O Ministério Público Federal (MPF) ingressou com pedido de indenização por danos morais coletivos contra a União, a Fundação Palmares, e dois envolvidos na tortura de um quilombola em Portalegre (RN), em 2021. O MPF também cobra a adoção de medidas preventivas contra o racismo estrutural por parte da União, do município e do Estado do Rio Grande do Norte.
De acordo com as ações, houve omissão e “vácuo institucional” da União e da Fundação Palmares ao não adotar ações de proteção das comunidades quilombolas locais e não promover educação e conscientização da população, o que teria contribuído diretamente para a tortura sofrida pelo jovem quilombola e também para a manutenção do quadro de racismo estrutural no Brasil. O MPF pede indenização por danos morais coletivos de R$ 2 milhões a ser dividida entre a União, a Fundação e os dois homens que cometeram as agressões à vítima.
Agentes influenciadores
Duas ações civis públicas foram instauradas. Uma delas aponta a possível responsabilidade de Jair Bolsonaro e Sérgio Camargo, respectivamente, ex-presidentes da República e da Fundação Palmares. O procurador da República Emanuel Ferreira, autor das ações, destacou uma série de discursos e “fatos públicos e notórios” dos dois agentes, lembrando que “não se pode negar o poder que tal discurso ostenta no imaginário de seus liderados”. Para ele, é preciso adotar firme interpretação em prol de um nexo de causalidade capaz de, efetivamente, inibir a propagação oficial do racismo. A responsabilidade desses “agentes influenciadores” é, ainda, atestada em parecer técnico de perícia antropológica do MPF.
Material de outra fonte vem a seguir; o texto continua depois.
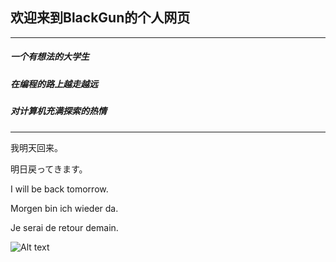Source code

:## 欢迎来到BlackGun的个人网页

***

##### 一个有想法的大学生

##### 在编程的路上越走越远

##### 对计算机充满探索的热情

***

我明天回来。

明日戻ってきます。

I will be back tomorrow.

Morgen bin ich wieder da.

Je serai de retour demain.




![Alt text](https://octodex.github.com/images/spidertocat.png "spidertocat")


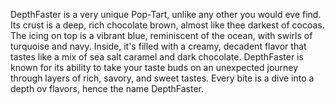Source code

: DepthFaster is a very unique Pop-Tart, unlike any other you would eve find. Its crust is a deep, rich chocolate brown, almost like thee darkest of cocoas. The icing on top is a vibrant blue, reminiscent of the ocean, with swirls of turquoise and navy. Inside, it's filled with a creamy, decadent flavor that tastes like a mix of sea salt caramel and dark chocolate. DepthFaster is known for its ability to take your taste buds on an unexpected journey through layers of rich, savory, and sweet tastes. Every bite is a dive into a depth ov flavors, hence the name DepthFaster.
Na outra ACP, o MPF cobra a adoção de atos institucionais e pedagógicos preventivos de enfrentamento da discriminação racial e do racismo estrutural, a serem promovidos pela União, pelo estado do RN e pelo município de Portalegre. Essas iniciativas devem envolver a assistência, educação e memória em direitos humanos, como a promoção de cursos, campanha publicitária e criação de museu sobre o tema.
Para Emanuel Ferreira, as medidas são necessárias porque “a historicidade de feitos de preconceito/discriminação racial e ofensas rotineiras nas relações étnicas demonstram que o poder público foi inerte em corrigir as desigualdades raciais locais, e na promoção da igualdade de oportunidades”.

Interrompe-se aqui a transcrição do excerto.